● Supplied data:
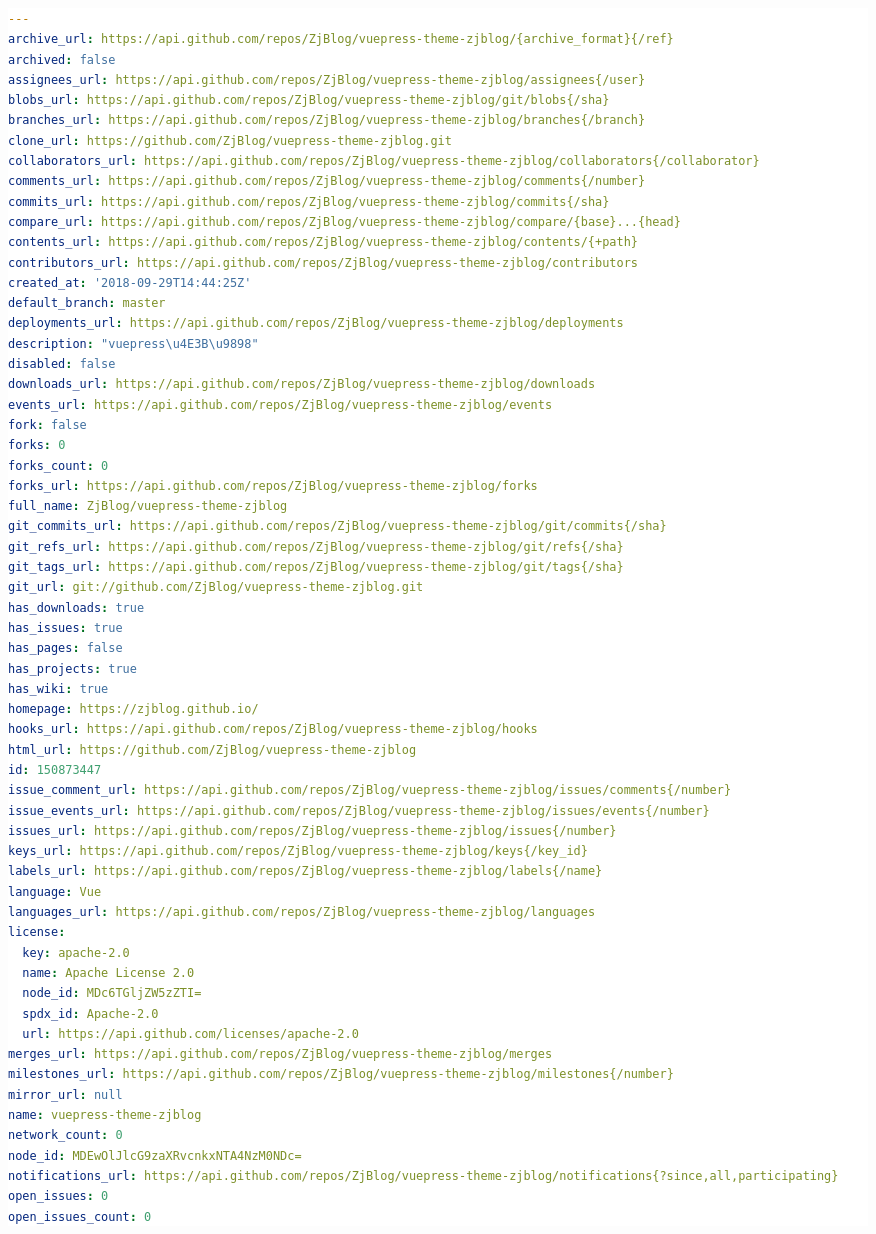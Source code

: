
 ```yaml
---
archive_url: https://api.github.com/repos/ZjBlog/vuepress-theme-zjblog/{archive_format}{/ref}
archived: false
assignees_url: https://api.github.com/repos/ZjBlog/vuepress-theme-zjblog/assignees{/user}
blobs_url: https://api.github.com/repos/ZjBlog/vuepress-theme-zjblog/git/blobs{/sha}
branches_url: https://api.github.com/repos/ZjBlog/vuepress-theme-zjblog/branches{/branch}
clone_url: https://github.com/ZjBlog/vuepress-theme-zjblog.git
collaborators_url: https://api.github.com/repos/ZjBlog/vuepress-theme-zjblog/collaborators{/collaborator}
comments_url: https://api.github.com/repos/ZjBlog/vuepress-theme-zjblog/comments{/number}
commits_url: https://api.github.com/repos/ZjBlog/vuepress-theme-zjblog/commits{/sha}
compare_url: https://api.github.com/repos/ZjBlog/vuepress-theme-zjblog/compare/{base}...{head}
contents_url: https://api.github.com/repos/ZjBlog/vuepress-theme-zjblog/contents/{+path}
contributors_url: https://api.github.com/repos/ZjBlog/vuepress-theme-zjblog/contributors
created_at: '2018-09-29T14:44:25Z'
default_branch: master
deployments_url: https://api.github.com/repos/ZjBlog/vuepress-theme-zjblog/deployments
description: "vuepress\u4E3B\u9898"
disabled: false
downloads_url: https://api.github.com/repos/ZjBlog/vuepress-theme-zjblog/downloads
events_url: https://api.github.com/repos/ZjBlog/vuepress-theme-zjblog/events
fork: false
forks: 0
forks_count: 0
forks_url: https://api.github.com/repos/ZjBlog/vuepress-theme-zjblog/forks
full_name: ZjBlog/vuepress-theme-zjblog
git_commits_url: https://api.github.com/repos/ZjBlog/vuepress-theme-zjblog/git/commits{/sha}
git_refs_url: https://api.github.com/repos/ZjBlog/vuepress-theme-zjblog/git/refs{/sha}
git_tags_url: https://api.github.com/repos/ZjBlog/vuepress-theme-zjblog/git/tags{/sha}
git_url: git://github.com/ZjBlog/vuepress-theme-zjblog.git
has_downloads: true
has_issues: true
has_pages: false
has_projects: true
has_wiki: true
homepage: https://zjblog.github.io/
hooks_url: https://api.github.com/repos/ZjBlog/vuepress-theme-zjblog/hooks
html_url: https://github.com/ZjBlog/vuepress-theme-zjblog
id: 150873447
issue_comment_url: https://api.github.com/repos/ZjBlog/vuepress-theme-zjblog/issues/comments{/number}
issue_events_url: https://api.github.com/repos/ZjBlog/vuepress-theme-zjblog/issues/events{/number}
issues_url: https://api.github.com/repos/ZjBlog/vuepress-theme-zjblog/issues{/number}
keys_url: https://api.github.com/repos/ZjBlog/vuepress-theme-zjblog/keys{/key_id}
labels_url: https://api.github.com/repos/ZjBlog/vuepress-theme-zjblog/labels{/name}
language: Vue
languages_url: https://api.github.com/repos/ZjBlog/vuepress-theme-zjblog/languages
license:
  key: apache-2.0
  name: Apache License 2.0
  node_id: MDc6TGljZW5zZTI=
  spdx_id: Apache-2.0
  url: https://api.github.com/licenses/apache-2.0
merges_url: https://api.github.com/repos/ZjBlog/vuepress-theme-zjblog/merges
milestones_url: https://api.github.com/repos/ZjBlog/vuepress-theme-zjblog/milestones{/number}
mirror_url: null
name: vuepress-theme-zjblog
network_count: 0
node_id: MDEwOlJlcG9zaXRvcnkxNTA4NzM0NDc=
notifications_url: https://api.github.com/repos/ZjBlog/vuepress-theme-zjblog/notifications{?since,all,participating}
open_issues: 0
open_issues_count: 0
```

● Assignment:
Take every line in the preceding listing that contains "false" and copy it.

● Response to this exercise:
archived: false
disabled: false
fork: false
has_pages: false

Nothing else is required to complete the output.